▶ _Problem to work on_:
Track down each line below containing the string "Press" and copy it.

Dataset entries:
------------------------------------------------------------------------

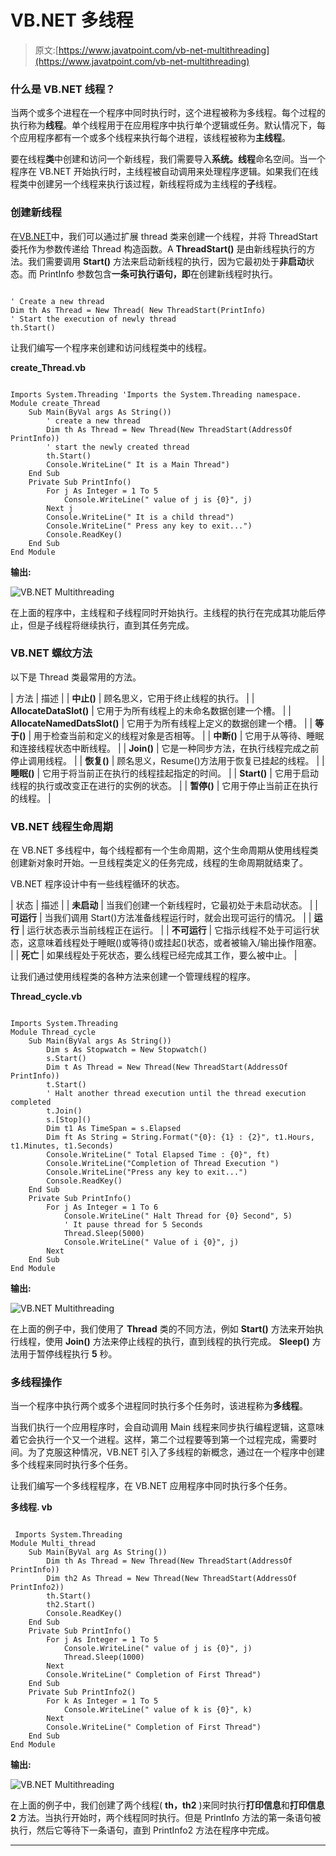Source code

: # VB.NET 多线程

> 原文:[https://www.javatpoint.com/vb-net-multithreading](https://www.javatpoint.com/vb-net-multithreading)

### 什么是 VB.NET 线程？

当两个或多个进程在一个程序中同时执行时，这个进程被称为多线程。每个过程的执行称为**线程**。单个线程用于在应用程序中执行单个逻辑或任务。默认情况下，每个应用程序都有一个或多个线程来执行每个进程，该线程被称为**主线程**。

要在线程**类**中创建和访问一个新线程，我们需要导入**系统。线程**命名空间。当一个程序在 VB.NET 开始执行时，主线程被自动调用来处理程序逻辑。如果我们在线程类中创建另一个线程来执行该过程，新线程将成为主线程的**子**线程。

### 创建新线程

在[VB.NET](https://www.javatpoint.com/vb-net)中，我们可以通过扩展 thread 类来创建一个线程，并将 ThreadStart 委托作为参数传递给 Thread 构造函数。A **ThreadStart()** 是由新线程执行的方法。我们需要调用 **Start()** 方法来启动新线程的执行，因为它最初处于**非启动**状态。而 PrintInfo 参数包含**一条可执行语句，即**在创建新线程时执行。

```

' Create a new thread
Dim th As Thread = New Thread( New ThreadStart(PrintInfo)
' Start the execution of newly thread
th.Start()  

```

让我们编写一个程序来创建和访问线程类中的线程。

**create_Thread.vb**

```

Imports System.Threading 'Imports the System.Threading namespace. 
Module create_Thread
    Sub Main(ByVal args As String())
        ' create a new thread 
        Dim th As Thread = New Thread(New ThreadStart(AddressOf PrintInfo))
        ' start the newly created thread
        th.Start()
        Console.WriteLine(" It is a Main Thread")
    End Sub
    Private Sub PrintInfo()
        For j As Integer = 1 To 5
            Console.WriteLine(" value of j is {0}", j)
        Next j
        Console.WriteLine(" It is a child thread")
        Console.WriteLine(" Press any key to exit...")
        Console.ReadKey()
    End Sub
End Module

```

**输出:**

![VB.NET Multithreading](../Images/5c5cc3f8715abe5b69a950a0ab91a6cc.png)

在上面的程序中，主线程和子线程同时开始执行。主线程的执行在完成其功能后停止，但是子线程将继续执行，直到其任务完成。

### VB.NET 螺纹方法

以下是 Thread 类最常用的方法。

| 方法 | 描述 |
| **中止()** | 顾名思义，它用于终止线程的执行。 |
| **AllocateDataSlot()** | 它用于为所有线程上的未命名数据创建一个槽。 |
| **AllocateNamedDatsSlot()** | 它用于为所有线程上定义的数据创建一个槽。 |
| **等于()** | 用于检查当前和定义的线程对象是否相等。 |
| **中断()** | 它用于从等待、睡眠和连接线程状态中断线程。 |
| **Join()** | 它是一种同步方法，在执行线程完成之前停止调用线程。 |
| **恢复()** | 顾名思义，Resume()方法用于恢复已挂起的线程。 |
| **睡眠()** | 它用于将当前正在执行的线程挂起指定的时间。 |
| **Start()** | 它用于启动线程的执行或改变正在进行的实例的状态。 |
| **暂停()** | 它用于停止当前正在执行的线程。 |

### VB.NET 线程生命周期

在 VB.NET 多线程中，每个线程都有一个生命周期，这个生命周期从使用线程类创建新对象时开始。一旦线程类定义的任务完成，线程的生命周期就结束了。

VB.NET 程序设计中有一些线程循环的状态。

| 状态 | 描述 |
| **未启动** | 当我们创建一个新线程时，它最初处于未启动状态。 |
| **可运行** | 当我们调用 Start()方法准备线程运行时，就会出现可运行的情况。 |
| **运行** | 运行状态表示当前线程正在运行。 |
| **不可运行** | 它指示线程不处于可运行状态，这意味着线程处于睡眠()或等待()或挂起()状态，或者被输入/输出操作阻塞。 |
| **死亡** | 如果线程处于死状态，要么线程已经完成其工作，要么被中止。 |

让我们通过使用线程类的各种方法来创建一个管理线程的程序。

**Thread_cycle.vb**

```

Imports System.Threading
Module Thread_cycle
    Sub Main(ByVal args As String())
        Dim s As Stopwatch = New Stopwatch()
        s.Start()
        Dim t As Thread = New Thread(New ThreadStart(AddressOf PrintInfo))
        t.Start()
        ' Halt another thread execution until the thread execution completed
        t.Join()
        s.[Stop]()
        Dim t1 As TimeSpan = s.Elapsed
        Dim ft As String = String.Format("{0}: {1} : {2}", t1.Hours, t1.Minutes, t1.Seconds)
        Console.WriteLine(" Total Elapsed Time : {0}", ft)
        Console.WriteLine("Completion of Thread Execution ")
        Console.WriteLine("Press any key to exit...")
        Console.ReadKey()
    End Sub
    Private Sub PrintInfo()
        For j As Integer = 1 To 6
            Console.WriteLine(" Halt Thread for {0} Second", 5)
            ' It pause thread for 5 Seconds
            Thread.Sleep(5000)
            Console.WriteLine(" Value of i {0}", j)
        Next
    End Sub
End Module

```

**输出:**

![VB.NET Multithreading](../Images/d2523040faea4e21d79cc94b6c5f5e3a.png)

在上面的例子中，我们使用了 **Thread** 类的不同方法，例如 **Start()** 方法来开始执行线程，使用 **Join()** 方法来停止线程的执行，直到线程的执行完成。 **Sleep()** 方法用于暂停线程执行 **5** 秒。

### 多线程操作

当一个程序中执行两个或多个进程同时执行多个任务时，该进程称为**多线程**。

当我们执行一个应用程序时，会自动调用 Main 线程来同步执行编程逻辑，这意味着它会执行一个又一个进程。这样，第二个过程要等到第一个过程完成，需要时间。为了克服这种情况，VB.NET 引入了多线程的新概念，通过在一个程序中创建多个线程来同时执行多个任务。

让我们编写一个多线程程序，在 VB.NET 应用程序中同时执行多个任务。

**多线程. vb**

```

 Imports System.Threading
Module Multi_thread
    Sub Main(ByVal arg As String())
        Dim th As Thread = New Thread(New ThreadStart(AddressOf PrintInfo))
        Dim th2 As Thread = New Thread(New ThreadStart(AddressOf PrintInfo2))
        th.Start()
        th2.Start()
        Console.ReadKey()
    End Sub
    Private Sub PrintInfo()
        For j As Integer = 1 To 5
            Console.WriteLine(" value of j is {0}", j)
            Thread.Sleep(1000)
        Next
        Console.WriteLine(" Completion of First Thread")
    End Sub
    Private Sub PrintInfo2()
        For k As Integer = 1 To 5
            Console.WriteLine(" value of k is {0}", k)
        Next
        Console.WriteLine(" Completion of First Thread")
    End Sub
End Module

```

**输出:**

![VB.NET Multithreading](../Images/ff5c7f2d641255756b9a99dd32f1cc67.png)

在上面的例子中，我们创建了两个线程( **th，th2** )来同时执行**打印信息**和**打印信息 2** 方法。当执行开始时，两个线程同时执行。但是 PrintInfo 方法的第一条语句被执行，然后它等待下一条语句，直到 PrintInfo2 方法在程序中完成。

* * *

------------------------------------------------------------------------

▶ _Reply_:
        Console.WriteLine(" Press any key to exit...")
        Console.WriteLine("Press any key to exit...")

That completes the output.